If the meeting between Jaishankar and Wang materialises, it will be the second such engagement between the political leaderships of the two countries in less than a week. Earlier on Friday, defence minister Rajnath Singh and his counterpart Gen. Wei Fenghe had met on the sidelines of a Shanghai Cooperation Organisation meeting in Moscow. Nothing much came out of that session, as is evident from Monday’s developments.

India and China have accused each other of once again disrupting the fragile peace that has held along the LAC since the June 15 Galwan clash.

While India on record said “it is the PLA (People’s Liberation Army) that has been blatantly violating agreements and carrying out aggressive manoeuvres while engagement at military, diplomatic and political level is in progress”, China accused Indian troops of crossing the LAC and firing warning shots.

“Indian troops illegally trespassed via the southern bank of Pangong Tso on the western section of the China-India border on September 7,” said Senior Colonel Zhang Shuili, spokesperson for the Western Theater Command of the Chinese PLA.

“The Indian troops brazenly made gunshot threat to the patrolling Chinese border guards who came forward for negotiations, and the Chinese border guards were forced to take countermeasures to stabilise the situation on the ground,” a translation of Zhang’s statement issued by the Chinese embassy in New Delhi said.

The embassy further quoted Zhang as saying India’s move was a grave military provocation. “The flagrant act grossly violated the agreements previously reached between the two sides, and further escalated regional tensions, which can easily lead to misunderstandings and misjudgments,” it said.
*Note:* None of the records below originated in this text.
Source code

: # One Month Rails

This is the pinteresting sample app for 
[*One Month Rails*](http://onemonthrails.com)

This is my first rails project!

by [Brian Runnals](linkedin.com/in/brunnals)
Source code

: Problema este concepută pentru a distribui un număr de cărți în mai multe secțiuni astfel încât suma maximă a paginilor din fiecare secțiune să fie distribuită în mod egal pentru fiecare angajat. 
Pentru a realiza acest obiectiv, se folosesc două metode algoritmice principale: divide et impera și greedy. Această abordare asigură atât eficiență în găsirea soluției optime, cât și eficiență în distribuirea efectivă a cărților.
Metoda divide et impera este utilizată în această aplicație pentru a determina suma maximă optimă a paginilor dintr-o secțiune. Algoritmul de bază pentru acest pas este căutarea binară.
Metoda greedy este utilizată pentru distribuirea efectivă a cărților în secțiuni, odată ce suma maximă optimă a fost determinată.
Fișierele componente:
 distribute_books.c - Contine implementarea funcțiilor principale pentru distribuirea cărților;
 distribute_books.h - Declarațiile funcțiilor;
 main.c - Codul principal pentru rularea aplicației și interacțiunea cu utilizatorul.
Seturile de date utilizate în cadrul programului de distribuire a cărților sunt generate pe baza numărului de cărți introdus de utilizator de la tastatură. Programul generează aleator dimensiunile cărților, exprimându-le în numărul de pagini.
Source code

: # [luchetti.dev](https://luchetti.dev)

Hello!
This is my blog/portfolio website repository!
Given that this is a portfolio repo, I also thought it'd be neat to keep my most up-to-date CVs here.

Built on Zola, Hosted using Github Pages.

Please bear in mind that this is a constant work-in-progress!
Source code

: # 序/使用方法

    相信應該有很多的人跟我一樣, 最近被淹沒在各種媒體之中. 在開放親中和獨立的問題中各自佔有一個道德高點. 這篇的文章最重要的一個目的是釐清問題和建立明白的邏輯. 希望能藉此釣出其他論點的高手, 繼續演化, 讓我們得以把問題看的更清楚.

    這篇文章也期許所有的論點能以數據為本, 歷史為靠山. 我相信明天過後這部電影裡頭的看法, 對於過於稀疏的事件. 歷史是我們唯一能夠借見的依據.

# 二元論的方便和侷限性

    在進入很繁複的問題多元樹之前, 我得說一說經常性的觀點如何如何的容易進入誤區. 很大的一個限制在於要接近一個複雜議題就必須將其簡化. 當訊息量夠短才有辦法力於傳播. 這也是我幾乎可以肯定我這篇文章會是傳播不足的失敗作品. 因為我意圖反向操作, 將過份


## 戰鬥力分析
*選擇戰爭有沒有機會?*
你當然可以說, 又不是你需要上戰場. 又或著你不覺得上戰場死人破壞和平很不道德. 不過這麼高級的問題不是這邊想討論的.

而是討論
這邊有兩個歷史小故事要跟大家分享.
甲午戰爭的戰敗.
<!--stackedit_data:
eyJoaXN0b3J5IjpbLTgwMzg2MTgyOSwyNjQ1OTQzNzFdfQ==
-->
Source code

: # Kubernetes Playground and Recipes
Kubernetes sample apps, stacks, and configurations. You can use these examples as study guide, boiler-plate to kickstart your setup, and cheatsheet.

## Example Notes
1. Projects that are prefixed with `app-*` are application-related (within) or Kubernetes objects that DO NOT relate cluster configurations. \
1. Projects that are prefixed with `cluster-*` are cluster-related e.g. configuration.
“We demand the Indian side to immediately stop dangerous actions, withdraw cross-line troops right away, strictly restrain its frontline troops, earnestly investigate and punish the personnel who fired shots, and guarantee against the occurrence of similar incidents,” Zhang said.

Later, Chinese foreign ministry spokesman Zhao Lijian said the Indian troops had “illegally crossed the line into the Shenpao Mountain region on the southern bank of the Pangong Lake in the western sector of the China-India border”, adding that their behaviour had heightened tensions and made the situation highly susceptible to misunderstanding and miscalculation. “This is a serious military provocation of an egregious nature.”

The Indian external affairs ministry did not comment on the latest developments and only shared a statement issued earlier by the army on the situation in eastern Ladakh.

Even at the meeting of the parliamentary standing committee on external affairs, foreign secretary Harsh V. Shringla is understood to have not said much on the China situation although members, including from the BJP, had several questions.

He reiterated India’s resolve to protect its territorial sovereignty but did not go into the specifics as China was in any case not on the agenda of Tuesday’s meeting. Also, given the sensitive nature of the situation along the LAC, officials cannot be compelled to reveal details, Shringla is believed to have said.